- **TASK REQUIREMENTS**
Print out all the records, word for word.

== RECORD EXCERPTS ==

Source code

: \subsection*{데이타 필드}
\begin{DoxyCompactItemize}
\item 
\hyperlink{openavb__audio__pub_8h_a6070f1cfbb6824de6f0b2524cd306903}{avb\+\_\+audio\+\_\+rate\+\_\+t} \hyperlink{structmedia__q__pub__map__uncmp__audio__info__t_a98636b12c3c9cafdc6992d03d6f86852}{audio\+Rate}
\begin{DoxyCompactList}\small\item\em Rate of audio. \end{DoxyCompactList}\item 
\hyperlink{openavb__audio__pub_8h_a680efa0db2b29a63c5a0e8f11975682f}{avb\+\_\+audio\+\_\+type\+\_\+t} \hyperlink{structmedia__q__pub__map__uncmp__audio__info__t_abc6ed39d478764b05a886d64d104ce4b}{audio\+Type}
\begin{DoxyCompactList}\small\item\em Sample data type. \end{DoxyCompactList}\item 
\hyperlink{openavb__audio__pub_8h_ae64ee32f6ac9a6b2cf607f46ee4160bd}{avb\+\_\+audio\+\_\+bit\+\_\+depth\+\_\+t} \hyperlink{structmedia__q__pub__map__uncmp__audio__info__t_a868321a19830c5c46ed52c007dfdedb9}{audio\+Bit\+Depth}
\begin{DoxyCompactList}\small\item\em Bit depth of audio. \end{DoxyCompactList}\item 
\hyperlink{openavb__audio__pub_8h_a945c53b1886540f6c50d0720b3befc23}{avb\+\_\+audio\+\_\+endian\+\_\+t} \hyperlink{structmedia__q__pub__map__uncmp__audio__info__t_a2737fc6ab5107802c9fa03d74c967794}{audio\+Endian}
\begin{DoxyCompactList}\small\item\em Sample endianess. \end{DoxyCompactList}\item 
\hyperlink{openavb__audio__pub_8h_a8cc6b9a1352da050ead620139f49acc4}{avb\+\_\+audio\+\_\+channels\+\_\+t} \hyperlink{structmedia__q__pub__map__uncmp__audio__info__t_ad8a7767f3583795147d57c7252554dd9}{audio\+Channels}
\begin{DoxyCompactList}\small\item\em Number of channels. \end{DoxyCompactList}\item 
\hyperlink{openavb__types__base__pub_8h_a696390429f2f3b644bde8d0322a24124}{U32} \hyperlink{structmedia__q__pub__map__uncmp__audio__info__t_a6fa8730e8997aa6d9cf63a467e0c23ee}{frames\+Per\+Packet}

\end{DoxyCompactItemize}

===

- **COMPLETED EXERCISE**
Source code

: \subsection*{데이타 필드}
\begin{DoxyCompactItemize}
\item 
\hyperlink{openavb__audio__pub_8h_a6070f1cfbb6824de6f0b2524cd306903}{avb\+\_\+audio\+\_\+rate\+\_\+t} \hyperlink{structmedia__q__pub__map__uncmp__audio__info__t_a98636b12c3c9cafdc6992d03d6f86852}{audio\+Rate}
\begin{DoxyCompactList}\small\item\em Rate of audio. \end{DoxyCompactList}\item 
\hyperlink{openavb__audio__pub_8h_a680efa0db2b29a63c5a0e8f11975682f}{avb\+\_\+audio\+\_\+type\+\_\+t} \hyperlink{structmedia__q__pub__map__uncmp__audio__info__t_abc6ed39d478764b05a886d64d104ce4b}{audio\+Type}
\begin{DoxyCompactList}\small\item\em Sample data type. \end{DoxyCompactList}\item 
\hyperlink{openavb__audio__pub_8h_ae64ee32f6ac9a6b2cf607f46ee4160bd}{avb\+\_\+audio\+\_\+bit\+\_\+depth\+\_\+t} \hyperlink{structmedia__q__pub__map__uncmp__audio__info__t_a868321a19830c5c46ed52c007dfdedb9}{audio\+Bit\+Depth}
\begin{DoxyCompactList}\small\item\em Bit depth of audio. \end{DoxyCompactList}\item 
\hyperlink{openavb__audio__pub_8h_a945c53b1886540f6c50d0720b3befc23}{avb\+\_\+audio\+\_\+endian\+\_\+t} \hyperlink{structmedia__q__pub__map__uncmp__audio__info__t_a2737fc6ab5107802c9fa03d74c967794}{audio\+Endian}
\begin{DoxyCompactList}\small\item\em Sample endianess. \end{DoxyCompactList}\item 
\hyperlink{openavb__audio__pub_8h_a8cc6b9a1352da050ead620139f49acc4}{avb\+\_\+audio\+\_\+channels\+\_\+t} \hyperlink{structmedia__q__pub__map__uncmp__audio__info__t_ad8a7767f3583795147d57c7252554dd9}{audio\+Channels}
\begin{DoxyCompactList}\small\item\em Number of channels. \end{DoxyCompactList}\item 
\hyperlink{openavb__types__base__pub_8h_a696390429f2f3b644bde8d0322a24124}{U32} \hyperlink{structmedia__q__pub__map__uncmp__audio__info__t_a6fa8730e8997aa6d9cf63a467e0c23ee}{frames\+Per\+Packet}

\end{DoxyCompactItemize}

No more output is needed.